Posted on 05/19/2012 7:11:47 AM PDT by Oldeconomybuyer

California's education tailspin has been blamed on class sizes, on the property tax restrictions enforced by Proposition 13, on an influx of Spanish-speaking students. But no portrait of the schools' downfall would be complete without mention of the California Teachers Assn., or CTA, arguably the state's most powerful union and a political behemoth that has blocked meaningful education reform, protected failing and even criminal educators, and pushed for pay raises and benefits that have reached unsustainable levels.

The CTA's power dates back to September 1975, when Gov. Jerry Brown signed the Rodda Act, which allowed teachers to bargain collectively. Within 18 months, 600 of the 1,000 local CTA chapters had moved to collective bargaining. In the years since Rodda's passage, the CTA has launched more than 170 strikes.

The CTA's most important resource, however, isn't a pool of workers ready to strike; it's a fat bank account fed by mandatory dues that can run to more than $1,000 per member.
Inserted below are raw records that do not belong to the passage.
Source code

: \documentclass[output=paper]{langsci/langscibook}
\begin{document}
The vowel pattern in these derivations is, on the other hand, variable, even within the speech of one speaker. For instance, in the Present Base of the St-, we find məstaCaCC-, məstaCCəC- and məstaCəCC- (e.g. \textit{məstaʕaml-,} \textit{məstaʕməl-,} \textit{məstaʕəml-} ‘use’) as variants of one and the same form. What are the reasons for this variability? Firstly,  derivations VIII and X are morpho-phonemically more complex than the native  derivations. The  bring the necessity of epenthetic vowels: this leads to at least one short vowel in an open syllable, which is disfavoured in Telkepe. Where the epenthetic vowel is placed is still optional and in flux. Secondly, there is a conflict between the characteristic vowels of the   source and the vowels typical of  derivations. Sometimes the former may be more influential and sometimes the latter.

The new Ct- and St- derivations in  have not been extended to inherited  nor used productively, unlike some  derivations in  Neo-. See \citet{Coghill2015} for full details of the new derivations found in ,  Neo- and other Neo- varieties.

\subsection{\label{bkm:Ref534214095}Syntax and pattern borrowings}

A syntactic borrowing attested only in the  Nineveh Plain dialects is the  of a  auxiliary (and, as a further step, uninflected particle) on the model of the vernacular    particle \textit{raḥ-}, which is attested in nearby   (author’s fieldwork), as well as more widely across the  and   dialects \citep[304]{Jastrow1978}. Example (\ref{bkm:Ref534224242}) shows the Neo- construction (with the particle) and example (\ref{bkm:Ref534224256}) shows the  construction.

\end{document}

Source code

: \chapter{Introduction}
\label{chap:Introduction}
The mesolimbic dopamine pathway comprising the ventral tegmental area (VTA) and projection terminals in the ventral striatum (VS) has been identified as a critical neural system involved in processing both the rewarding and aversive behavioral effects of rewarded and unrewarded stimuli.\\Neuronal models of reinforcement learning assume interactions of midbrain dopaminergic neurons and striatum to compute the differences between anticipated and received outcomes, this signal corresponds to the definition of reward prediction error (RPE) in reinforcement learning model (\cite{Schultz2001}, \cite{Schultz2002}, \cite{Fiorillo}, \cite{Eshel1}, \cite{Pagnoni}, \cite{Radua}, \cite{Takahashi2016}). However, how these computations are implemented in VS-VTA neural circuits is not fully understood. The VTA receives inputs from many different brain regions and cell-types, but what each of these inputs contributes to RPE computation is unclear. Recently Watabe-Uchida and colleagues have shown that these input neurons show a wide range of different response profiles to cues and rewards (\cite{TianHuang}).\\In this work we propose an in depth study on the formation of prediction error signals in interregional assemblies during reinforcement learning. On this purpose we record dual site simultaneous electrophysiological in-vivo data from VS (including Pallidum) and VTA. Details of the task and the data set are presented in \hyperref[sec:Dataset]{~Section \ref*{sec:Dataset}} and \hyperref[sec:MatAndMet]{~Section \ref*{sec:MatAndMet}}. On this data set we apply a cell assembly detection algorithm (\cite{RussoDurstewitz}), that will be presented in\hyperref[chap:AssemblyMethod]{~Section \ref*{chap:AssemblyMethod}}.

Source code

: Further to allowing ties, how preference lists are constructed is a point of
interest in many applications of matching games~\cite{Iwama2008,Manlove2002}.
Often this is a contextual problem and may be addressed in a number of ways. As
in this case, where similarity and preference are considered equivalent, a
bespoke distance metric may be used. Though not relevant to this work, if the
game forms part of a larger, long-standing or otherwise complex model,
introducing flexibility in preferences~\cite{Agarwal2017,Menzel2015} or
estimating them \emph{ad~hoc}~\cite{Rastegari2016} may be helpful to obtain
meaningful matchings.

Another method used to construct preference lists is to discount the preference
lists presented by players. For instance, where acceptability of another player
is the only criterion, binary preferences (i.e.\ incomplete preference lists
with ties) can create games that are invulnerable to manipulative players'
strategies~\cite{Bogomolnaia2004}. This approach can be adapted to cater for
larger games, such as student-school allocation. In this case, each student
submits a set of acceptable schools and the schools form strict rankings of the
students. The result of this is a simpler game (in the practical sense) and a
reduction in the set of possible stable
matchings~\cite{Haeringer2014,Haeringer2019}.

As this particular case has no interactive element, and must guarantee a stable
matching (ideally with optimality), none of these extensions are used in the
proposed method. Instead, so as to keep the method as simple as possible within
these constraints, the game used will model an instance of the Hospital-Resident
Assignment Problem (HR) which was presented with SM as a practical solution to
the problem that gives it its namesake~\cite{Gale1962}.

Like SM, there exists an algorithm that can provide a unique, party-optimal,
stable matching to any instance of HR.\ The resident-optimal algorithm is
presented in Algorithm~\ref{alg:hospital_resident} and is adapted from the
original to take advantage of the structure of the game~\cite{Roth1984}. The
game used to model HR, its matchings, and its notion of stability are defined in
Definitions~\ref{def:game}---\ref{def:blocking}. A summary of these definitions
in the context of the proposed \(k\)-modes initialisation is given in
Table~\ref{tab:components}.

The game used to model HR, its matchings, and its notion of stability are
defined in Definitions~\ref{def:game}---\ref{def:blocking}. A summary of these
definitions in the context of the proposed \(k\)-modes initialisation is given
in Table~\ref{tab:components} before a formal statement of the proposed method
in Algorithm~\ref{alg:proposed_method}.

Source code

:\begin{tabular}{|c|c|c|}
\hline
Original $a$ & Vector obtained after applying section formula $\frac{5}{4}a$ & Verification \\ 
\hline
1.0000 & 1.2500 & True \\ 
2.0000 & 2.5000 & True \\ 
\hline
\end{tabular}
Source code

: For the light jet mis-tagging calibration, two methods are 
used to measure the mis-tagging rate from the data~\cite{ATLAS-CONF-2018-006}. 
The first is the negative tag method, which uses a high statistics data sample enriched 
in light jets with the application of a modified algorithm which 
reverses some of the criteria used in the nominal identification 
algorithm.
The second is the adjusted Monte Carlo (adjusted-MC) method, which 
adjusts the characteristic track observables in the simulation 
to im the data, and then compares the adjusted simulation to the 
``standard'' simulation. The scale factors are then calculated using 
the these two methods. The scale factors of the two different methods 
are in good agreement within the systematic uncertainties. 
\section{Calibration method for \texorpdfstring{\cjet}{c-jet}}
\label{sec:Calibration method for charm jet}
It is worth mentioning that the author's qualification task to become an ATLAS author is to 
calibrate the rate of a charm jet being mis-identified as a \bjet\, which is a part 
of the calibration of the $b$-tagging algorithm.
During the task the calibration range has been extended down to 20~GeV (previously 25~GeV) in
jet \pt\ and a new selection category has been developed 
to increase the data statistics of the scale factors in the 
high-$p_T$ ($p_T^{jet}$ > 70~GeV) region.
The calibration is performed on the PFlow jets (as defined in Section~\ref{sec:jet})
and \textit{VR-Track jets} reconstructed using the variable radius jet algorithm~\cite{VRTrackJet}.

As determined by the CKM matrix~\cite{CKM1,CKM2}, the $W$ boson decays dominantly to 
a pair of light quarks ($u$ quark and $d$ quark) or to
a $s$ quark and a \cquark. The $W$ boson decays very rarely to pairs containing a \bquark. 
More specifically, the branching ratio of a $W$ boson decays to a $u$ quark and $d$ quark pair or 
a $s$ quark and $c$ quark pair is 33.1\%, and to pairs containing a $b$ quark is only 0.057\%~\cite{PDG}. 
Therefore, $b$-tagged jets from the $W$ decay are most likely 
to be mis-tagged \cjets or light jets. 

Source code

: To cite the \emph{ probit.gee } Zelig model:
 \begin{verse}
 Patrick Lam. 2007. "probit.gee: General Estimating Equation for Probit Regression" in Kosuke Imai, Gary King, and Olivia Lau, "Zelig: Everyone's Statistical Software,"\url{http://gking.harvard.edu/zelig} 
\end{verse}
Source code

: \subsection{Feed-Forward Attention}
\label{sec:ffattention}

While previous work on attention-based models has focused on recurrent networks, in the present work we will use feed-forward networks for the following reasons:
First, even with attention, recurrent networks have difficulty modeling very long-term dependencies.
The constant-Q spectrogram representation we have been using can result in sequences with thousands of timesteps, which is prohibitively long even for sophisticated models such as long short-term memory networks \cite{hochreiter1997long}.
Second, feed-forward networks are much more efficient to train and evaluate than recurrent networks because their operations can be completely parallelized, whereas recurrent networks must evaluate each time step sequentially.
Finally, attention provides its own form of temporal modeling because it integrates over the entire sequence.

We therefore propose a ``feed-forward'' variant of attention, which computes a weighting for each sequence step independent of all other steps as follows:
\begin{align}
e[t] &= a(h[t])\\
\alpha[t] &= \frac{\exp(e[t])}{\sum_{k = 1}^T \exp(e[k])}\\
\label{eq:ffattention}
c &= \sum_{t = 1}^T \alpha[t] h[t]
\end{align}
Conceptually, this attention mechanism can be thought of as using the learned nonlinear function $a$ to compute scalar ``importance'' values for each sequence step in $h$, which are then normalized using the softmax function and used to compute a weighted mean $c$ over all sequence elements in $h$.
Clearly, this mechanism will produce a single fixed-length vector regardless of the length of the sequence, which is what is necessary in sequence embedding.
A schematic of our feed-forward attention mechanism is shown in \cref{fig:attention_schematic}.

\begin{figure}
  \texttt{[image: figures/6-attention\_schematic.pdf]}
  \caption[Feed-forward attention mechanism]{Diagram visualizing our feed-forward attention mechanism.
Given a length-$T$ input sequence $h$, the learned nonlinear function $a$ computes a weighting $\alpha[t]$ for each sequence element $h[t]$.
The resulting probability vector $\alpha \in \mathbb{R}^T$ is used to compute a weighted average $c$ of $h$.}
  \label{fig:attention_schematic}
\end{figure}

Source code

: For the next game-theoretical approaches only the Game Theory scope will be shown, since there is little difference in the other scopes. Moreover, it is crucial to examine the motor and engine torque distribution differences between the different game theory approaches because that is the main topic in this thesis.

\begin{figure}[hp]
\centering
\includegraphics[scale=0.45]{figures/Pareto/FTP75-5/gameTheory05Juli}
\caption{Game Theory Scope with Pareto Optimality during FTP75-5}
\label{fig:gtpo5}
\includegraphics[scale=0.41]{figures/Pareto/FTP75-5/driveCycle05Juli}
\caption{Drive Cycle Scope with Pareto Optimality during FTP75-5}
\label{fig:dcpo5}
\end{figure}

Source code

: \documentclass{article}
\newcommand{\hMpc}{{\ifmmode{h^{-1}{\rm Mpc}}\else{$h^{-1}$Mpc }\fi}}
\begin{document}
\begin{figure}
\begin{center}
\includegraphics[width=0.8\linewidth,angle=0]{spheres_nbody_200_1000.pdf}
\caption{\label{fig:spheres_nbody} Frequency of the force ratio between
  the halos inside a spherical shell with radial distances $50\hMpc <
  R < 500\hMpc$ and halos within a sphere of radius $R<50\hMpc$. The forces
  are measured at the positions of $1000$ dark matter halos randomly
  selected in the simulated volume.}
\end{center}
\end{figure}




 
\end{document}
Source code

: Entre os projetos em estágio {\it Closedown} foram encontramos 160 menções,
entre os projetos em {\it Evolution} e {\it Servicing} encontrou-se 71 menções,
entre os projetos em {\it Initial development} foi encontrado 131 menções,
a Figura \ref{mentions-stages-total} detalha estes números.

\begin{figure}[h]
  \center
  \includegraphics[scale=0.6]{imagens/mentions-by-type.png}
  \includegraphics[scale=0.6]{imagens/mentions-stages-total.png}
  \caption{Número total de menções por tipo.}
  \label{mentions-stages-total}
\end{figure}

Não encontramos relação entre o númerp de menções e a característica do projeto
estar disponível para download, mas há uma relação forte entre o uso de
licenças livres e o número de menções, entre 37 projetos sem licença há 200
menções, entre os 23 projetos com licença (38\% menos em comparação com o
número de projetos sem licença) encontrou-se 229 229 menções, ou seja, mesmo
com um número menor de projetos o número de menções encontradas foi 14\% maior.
In 2009, the union's income was more than $186 million, all of it tax exempt.

The CTA's size, financial resources and influence with the state's Democratic Party are enough to kill most pieces of hostile legislation. Nevertheless, there are some encouraging stirrings. Parents in groups such as Parent Revolution are starting to revolt against CTA orthodoxy, and unlike elected officials, parents are hard for the union to demonize. The state's many excellent charter schools have demonstrated that another way is possible, and they are growing in strength by the day.

These efforts have reframed the education question in starkly humanitarian terms: In the California public school system, are anyone's interests more important than the students'? It was a question that the CTA itself might have asked back when teachers entered the classroom to "teach good citizenship."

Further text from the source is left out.